While Gary L. Blackwood's The Shakespeare Stealer certainly does provide a decently readable, historically realistic and accurate introduction to main protagonist and first person narrator Widge (who is a teenaged orphan in late Renaissance England and ends up joining the Lord Chamberlain's Men as an apprentice actor and under the tutelage of none other than William Shakespeare), I also have to say that the second book in the series, that Shakespeare's Scribe is in my opinion where Widge's story really matures and solidifies, really becomes totally and utterly delightful.
Because yes indeed, the frustrating and annoying writing style issues which Gary L. Blackwood's presented narrative at times does tend to show in The Shakespeare Stealer (mostly regarding one dimensional, rather stereotypical characters and indeed that the main villains are all and sundry cardboard thin, on the surface and lacking in any kind of emotional depth), in Shakespeare's Scribe, this has thankfully and appreciatively all but disappeared, leaving both the main character (Widge) and even most if not actually all secondary personages (and indeed also and equally not so positive, villainous individuals) rendered by Blackwood with textual depth and nuanced emotions, showing instances of both intense joy and deep pain, both pleasure and heartbreak (with for example, in Shakespeare's Scribe, Sander’s death from the bubonic plague of course being described as intensely sad and traumatic for his best friend Widge, but also presented as something that is a necessary part of Widge's maturation process from teenager to adult and from an apprentice to a full fledged actor and member of The Lord Chamberlain's Men).

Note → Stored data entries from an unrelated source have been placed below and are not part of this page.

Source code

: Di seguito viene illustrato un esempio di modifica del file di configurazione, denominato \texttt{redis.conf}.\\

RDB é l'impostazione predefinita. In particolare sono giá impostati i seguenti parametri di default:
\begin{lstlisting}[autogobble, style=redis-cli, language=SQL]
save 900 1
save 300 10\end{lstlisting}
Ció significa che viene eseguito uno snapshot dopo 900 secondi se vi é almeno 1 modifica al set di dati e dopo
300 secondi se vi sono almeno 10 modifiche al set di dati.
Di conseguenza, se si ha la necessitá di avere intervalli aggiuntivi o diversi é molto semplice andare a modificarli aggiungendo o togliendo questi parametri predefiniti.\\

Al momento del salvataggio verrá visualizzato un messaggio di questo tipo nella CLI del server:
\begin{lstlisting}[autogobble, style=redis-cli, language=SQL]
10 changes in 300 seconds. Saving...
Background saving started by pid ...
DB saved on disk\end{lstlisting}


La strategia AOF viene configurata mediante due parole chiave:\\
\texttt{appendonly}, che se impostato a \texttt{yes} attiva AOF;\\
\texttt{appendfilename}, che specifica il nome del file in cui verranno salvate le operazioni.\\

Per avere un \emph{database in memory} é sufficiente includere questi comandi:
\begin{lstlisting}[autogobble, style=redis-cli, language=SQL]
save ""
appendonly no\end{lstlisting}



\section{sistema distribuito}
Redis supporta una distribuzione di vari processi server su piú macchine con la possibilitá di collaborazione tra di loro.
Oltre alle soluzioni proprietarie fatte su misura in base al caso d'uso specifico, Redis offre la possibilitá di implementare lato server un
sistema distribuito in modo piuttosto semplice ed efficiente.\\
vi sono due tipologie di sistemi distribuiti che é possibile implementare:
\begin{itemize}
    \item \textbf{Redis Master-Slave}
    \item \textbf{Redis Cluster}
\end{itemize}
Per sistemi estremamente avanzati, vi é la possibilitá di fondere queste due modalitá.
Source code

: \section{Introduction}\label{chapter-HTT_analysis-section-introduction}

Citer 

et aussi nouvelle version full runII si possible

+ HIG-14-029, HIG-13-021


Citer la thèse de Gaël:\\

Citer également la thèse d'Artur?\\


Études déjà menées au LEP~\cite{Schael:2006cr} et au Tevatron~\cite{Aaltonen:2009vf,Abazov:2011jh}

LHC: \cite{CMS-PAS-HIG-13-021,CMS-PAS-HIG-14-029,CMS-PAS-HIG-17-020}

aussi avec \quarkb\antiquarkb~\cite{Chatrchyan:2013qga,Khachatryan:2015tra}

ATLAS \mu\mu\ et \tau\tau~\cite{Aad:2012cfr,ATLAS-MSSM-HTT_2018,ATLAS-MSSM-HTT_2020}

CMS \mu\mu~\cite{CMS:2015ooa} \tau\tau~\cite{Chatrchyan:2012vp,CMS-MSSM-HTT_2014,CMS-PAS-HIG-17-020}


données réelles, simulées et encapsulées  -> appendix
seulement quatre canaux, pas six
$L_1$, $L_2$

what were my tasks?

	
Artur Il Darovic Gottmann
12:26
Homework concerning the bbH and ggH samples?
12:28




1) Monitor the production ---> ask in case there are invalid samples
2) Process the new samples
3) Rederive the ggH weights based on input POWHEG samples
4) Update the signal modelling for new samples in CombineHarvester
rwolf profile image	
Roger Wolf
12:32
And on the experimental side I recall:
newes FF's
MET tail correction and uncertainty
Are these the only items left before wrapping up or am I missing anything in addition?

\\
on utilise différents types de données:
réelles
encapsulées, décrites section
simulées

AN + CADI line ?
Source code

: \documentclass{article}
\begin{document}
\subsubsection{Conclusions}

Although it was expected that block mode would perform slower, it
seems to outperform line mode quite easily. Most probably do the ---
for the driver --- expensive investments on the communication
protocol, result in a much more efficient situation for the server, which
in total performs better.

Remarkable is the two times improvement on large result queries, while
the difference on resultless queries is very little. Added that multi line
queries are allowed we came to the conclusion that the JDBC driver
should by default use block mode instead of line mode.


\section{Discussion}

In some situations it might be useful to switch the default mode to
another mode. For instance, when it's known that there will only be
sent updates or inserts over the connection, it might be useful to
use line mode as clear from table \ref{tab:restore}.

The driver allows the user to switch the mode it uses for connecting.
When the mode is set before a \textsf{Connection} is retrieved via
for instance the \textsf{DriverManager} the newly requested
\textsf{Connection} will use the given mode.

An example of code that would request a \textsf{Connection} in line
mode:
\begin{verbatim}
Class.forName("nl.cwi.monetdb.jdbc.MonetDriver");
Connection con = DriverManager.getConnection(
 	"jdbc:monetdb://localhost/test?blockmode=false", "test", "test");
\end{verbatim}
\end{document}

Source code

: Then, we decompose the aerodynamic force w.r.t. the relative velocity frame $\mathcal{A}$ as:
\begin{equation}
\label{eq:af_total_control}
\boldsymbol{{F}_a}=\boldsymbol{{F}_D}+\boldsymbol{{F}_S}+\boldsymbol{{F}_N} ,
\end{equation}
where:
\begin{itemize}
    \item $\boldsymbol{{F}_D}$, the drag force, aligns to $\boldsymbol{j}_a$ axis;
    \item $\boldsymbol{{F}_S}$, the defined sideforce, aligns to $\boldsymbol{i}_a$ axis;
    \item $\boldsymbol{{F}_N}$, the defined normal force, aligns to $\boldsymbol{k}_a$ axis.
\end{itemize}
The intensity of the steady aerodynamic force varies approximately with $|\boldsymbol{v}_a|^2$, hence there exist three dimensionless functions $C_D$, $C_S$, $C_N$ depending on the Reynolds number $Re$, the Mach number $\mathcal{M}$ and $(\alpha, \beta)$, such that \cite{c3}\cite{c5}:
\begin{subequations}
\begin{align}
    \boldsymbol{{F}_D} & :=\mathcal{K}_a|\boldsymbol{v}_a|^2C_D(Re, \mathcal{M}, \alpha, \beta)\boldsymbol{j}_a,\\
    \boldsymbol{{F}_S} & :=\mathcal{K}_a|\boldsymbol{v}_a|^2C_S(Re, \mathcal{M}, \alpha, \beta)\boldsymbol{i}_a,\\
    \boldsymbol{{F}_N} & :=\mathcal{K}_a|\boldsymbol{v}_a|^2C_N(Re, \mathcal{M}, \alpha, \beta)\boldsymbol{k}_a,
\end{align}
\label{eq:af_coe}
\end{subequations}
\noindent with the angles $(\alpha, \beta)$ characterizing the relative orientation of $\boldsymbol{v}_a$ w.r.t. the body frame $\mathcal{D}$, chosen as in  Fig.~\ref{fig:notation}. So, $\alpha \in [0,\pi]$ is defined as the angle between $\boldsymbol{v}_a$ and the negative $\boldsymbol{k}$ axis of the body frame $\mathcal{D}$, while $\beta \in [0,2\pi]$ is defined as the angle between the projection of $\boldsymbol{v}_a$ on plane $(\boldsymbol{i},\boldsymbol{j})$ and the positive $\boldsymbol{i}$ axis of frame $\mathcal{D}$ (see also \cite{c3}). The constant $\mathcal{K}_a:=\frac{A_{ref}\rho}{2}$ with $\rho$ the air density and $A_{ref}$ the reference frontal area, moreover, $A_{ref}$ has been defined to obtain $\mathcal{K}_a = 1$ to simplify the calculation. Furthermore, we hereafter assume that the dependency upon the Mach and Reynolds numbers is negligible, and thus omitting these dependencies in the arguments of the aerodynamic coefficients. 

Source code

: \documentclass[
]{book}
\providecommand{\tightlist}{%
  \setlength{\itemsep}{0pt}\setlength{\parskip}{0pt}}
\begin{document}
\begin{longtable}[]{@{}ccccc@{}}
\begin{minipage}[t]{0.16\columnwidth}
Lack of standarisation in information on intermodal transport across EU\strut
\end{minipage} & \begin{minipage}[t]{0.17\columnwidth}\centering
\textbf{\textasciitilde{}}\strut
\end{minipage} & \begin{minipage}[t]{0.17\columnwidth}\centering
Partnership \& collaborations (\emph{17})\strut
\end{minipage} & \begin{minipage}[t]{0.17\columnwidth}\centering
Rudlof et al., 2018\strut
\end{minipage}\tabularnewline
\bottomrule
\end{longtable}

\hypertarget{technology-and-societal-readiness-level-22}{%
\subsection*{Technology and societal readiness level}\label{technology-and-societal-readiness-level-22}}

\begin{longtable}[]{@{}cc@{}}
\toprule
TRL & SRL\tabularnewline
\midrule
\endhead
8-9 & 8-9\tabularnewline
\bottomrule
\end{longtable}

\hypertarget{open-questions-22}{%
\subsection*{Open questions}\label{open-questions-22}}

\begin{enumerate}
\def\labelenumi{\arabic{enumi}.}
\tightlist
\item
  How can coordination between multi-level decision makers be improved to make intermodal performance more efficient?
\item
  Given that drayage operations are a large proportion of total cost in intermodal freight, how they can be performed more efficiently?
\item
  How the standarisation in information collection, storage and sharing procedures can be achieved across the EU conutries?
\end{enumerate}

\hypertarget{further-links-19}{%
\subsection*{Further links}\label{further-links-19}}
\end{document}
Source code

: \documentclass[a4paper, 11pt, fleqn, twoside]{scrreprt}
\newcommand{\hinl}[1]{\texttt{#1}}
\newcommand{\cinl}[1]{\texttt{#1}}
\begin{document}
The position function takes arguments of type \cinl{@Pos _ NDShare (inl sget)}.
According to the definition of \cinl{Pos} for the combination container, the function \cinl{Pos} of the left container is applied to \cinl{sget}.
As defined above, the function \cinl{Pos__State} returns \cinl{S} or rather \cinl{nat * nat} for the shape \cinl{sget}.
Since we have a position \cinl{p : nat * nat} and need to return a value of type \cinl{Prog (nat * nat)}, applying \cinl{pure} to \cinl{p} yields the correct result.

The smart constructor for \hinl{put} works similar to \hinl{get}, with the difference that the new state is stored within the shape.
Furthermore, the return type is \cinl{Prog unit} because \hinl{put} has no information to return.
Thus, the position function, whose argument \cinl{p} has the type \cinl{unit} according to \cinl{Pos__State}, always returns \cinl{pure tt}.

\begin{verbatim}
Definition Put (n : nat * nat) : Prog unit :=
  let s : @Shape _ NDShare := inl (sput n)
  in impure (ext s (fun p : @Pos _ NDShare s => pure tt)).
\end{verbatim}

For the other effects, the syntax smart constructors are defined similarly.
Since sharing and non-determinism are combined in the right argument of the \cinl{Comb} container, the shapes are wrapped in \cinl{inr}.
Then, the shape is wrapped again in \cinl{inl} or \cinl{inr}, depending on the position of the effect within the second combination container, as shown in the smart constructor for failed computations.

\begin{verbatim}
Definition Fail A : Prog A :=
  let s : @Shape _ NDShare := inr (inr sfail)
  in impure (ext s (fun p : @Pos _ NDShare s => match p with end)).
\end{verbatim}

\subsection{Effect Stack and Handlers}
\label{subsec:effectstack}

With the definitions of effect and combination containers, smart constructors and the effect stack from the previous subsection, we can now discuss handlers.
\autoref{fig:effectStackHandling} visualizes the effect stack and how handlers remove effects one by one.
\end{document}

And furthermore (and yes, much importantly, since in The Shakespeare Stealer this really has not at all been the case), I also do very much appreciate that in Shakespeare's Scribe William Shakespeare himself actually plays a much more important and omni-present role and is thankfully not like in The Shakespeare Stealer just some kind of a famous playwright placeholder, but is in fact a richly rendered both living and breathing character, who in Shakespeare's Scribe demonstrates to us readers just how much work writing or dictating an original dramatic work is (or can be) for a given author (and yes of course also for a scribe if an author is in fact dictating his words to the former).